== Segment start ==
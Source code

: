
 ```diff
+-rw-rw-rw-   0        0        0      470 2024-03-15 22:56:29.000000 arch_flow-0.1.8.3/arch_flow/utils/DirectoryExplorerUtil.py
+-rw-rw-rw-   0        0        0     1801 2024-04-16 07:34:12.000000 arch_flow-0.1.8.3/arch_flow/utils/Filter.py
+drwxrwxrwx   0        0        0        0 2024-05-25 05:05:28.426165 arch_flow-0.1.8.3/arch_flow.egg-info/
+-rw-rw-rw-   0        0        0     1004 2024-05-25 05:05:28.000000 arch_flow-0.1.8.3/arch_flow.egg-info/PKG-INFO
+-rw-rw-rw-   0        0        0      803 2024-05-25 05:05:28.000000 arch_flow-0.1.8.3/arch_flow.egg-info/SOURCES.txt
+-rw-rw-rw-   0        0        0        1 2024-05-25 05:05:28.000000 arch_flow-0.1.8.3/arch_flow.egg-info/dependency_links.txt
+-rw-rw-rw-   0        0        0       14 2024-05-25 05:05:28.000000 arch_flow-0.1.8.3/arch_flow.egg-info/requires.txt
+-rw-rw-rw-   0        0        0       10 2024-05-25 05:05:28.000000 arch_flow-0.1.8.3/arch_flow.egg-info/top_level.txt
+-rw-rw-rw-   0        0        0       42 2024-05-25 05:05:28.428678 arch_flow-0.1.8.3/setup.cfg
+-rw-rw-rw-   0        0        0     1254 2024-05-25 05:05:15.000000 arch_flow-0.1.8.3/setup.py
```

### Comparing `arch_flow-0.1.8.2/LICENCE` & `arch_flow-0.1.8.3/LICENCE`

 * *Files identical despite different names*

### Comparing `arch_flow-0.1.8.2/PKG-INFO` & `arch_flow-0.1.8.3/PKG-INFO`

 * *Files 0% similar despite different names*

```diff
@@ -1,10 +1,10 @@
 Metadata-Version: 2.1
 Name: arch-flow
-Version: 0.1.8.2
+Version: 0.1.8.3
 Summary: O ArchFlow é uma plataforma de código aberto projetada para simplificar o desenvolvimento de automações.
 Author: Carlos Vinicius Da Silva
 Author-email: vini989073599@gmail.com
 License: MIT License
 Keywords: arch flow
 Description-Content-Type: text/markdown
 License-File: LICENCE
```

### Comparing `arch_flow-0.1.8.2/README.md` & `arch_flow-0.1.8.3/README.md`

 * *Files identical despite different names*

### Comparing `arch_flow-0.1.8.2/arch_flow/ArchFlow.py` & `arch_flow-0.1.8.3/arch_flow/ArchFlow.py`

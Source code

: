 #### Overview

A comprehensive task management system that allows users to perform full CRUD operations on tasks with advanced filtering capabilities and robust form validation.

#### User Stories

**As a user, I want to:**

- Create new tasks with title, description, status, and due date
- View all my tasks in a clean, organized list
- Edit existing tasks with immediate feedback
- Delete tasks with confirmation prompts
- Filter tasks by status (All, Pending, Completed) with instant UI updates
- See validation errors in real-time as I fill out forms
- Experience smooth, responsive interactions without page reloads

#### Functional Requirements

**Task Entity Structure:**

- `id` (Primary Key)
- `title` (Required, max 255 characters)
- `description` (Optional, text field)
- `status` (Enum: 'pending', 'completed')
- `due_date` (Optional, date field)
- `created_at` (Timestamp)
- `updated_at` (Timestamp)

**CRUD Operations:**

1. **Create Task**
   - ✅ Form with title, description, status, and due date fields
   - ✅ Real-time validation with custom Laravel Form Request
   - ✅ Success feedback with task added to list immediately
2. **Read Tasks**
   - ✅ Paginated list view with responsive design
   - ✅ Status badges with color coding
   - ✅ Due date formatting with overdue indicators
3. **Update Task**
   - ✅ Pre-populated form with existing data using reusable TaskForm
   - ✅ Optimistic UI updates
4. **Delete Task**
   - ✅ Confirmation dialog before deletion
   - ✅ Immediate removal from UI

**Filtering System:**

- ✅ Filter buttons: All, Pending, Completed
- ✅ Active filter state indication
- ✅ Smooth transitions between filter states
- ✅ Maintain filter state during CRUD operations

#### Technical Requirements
== Segment end ==
*Aim of the exercise:* Count how many lines above carry the word "existing". Only the number is required.

*Output for this exercise:* 2